***** Extracted information

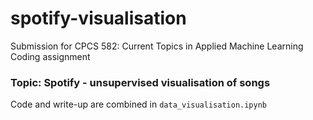 # spotify-visualisation
Submission for CPCS 582: Current Topics in Applied Machine Learning Coding assignment

### Topic: Spotify - unsupervised visualisation of songs

Code and write-up are combined in `data_visualisation.ipynb`
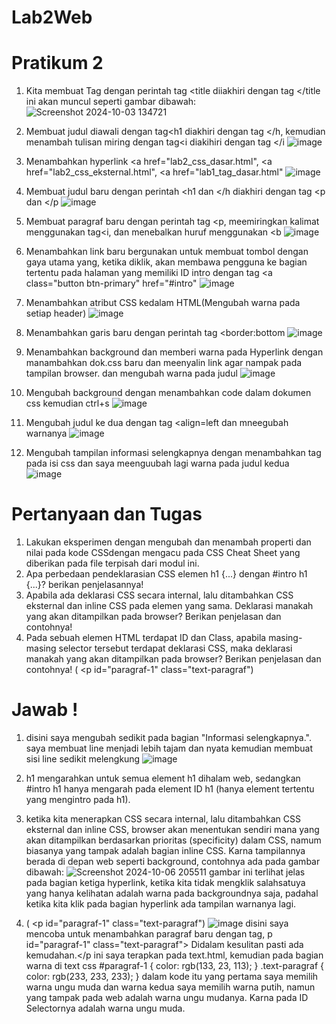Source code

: # Lab2Web
# Pratikum 2
1. Kita membuat Tag dengan perintah tag <title diiakhiri dengan tag </title ini akan muncul seperti gambar dibawah:
![Screenshot 2024-10-03 134721](https://github.com/user-attachments/assets/b054413b-2125-4aba-8dac-4cbef46cb833)

2. Membuat judul diawali dengan tag<h1 diakhiri dengan tag </h, kemudian menambah tulisan miring dengan tag<i diakihiri dengan tag </i
![image](https://github.com/user-attachments/assets/e11a98f5-dc26-47b3-8300-658e1f5f7a25)

3. Menambahkan hyperlink <a href="lab2_css_dasar.html", <a href="lab2_css_eksternal.html", <a href="lab1_tag_dasar.html"
![image](https://github.com/user-attachments/assets/8c42481c-701a-4c89-8acd-d4f702387577)

4. Membuat judul baru dengan perintah <h1 dan </h diakhiri dengan tag <p dan </p
![image](https://github.com/user-attachments/assets/d309c3f0-8451-497f-894a-6fc69ec11883)

5. Membuat paragraf baru dengan perintah tag <p, meemiringkan kalimat menggunakan tag<i, dan menebalkan huruf menggunakan <b
![image](https://github.com/user-attachments/assets/5f165adb-df63-4ab7-8a5b-299654f99672)

6. Menambahkan link baru bergunakan untuk membuat tombol dengan gaya utama yang, ketika diklik, akan membawa pengguna ke bagian tertentu pada halaman yang memiliki ID intro dengan tag <a class="button btn-primary" href="#intro"
![image](https://github.com/user-attachments/assets/73e02701-31a4-40ef-a063-d4d9176289d7)

7. Menambahkan atribut CSS kedalam HTML(Mengubah warna pada setiap header)
![image](https://github.com/user-attachments/assets/35966181-3b81-4a60-9476-53d186fa4212)

8. Menambahkan garis baru dengan perintah tag <border:bottom
![image](https://github.com/user-attachments/assets/d084a8e9-c5ac-424c-9e64-1c81fa5bf109)

9. Menambahkan background dan memberi warna pada Hyperlink dengan manambahkan dok.css baru dan meenyalin link agar nampak pada tampilan browser. dan mengubah warna pada judul
![image](https://github.com/user-attachments/assets/5d419fc4-7c45-4517-9531-a55f6d0810e5)

10. Mengubah background dengan menambahkan code dalam dokumen css kemudian ctrl+s
![image](https://github.com/user-attachments/assets/9fed47d8-dc50-465c-bd9c-e0d5960165d5)

11. Mengubah judul ke dua dengan tag <align=left dan mneegubah warnanya
![image](https://github.com/user-attachments/assets/cb80fc26-40f1-4575-96a8-e7bdae2aacaf)

12. Mengubah tampilan informasi selengkapnya dengan menambahkan tag pada isi css dan saya meenguubah lagi warna pada judul kedua
![image](https://github.com/user-attachments/assets/341a58a7-1f70-4d4d-b5ad-8e2e6571f4ad)


# Pertanyaan dan Tugas
1. Lakukan eksperimen dengan mengubah dan menambah properti dan nilai pada kode CSSdengan mengacu pada CSS Cheat Sheet yang diberikan pada file terpisah dari modul ini.
2. Apa perbedaan pendeklarasian CSS elemen h1 {...} dengan #intro h1 {...}? berikan penjelasannya!
3. Apabila ada deklarasi CSS secara internal, lalu ditambahkan CSS eksternal dan inline CSS pada elemen yang sama. Deklarasi manakah yang akan ditampilkan pada browser? Berikan penjelasan dan contohnya!
4. Pada sebuah elemen HTML terdapat ID dan Class, apabila masing-masing selector tersebut terdapat deklarasi CSS, maka deklarasi manakah yang akan ditampilkan pada browser? Berikan penjelasan dan contohnya! ( <p id="paragraf-1" class="text-paragraf")

# Jawab !
1. disini saya mengubah sedikit pada bagian "Informasi selengkapnya.". saya membuat line menjadi lebih tajam dan nyata kemudian membuat sisi line sedikit melengkung
![image](https://github.com/user-attachments/assets/f5c264d7-a919-4920-b5a7-9ff0bd79a482)

2. h1 mengarahkan untuk semua element h1 dihalam web, sedangkan #intro h1 hanya mengarah pada element ID h1 (hanya element tertentu yang mengintro pada h1).

3. ketika kita menerapkan CSS secara internal, lalu ditambahkan CSS eksternal dan inline CSS, browser akan menentukan sendiri mana yang akan ditampilkan berdasarkan prioritas (specificity) dalam CSS, namum biasanya yang tampak adalah bagian inline CSS. Karna tampilannya berada di depan web seperti background, contohnya ada pada gambar dibawah:
![Screenshot 2024-10-06 205511](https://github.com/user-attachments/assets/ed2272a2-4225-4e0e-81de-9c19c878229b)
gambar ini terlihat jelas pada bagian ketiga hyperlink, ketika kita tidak mengklik salahsatuya yang hanya kelihatan adalah warna pada backgroundnya saja, padahal ketika kita klik pada bagian hyperlink ada tampilan warnanya lagi.

4. ( <p id="paragraf-1" class="text-paragraf") 
![image](https://github.com/user-attachments/assets/16b0f1c3-f79a-4d16-8090-121ff05625c4)
disini saya mencoba untuk menambahkan paragraf baru dengan tag, p id="paragraf-1" class="text-paragraf"> Didalam kesulitan pasti ada kemudahan.</p ini saya terapkan pada text.html, kemudian pada bagian warna di text css
#paragraf-1 {
    color: rgb(133, 23, 113);
}
.text-paragraf {
    color: rgb(233, 233, 233);
}
 dalam kode itu yang pertama saya memilih warna ungu muda dan warna kedua saya memilih warna putih, namun yang tampak pada web adalah warna ungu mudanya. Karna pada ID Selectornya adalah warna ungu muda.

**********

Problem
Every line in the data that holds the string "hanya" should be copied.

Exercise answer
2. h1 mengarahkan untuk semua element h1 dihalam web, sedangkan #intro h1 hanya mengarah pada element ID h1 (hanya element tertentu yang mengintro pada h1).
gambar ini terlihat jelas pada bagian ketiga hyperlink, ketika kita tidak mengklik salahsatuya yang hanya kelihatan adalah warna pada backgroundnya saja, padahal ketika kita klik pada bagian hyperlink ada tampilan warnanya lagi.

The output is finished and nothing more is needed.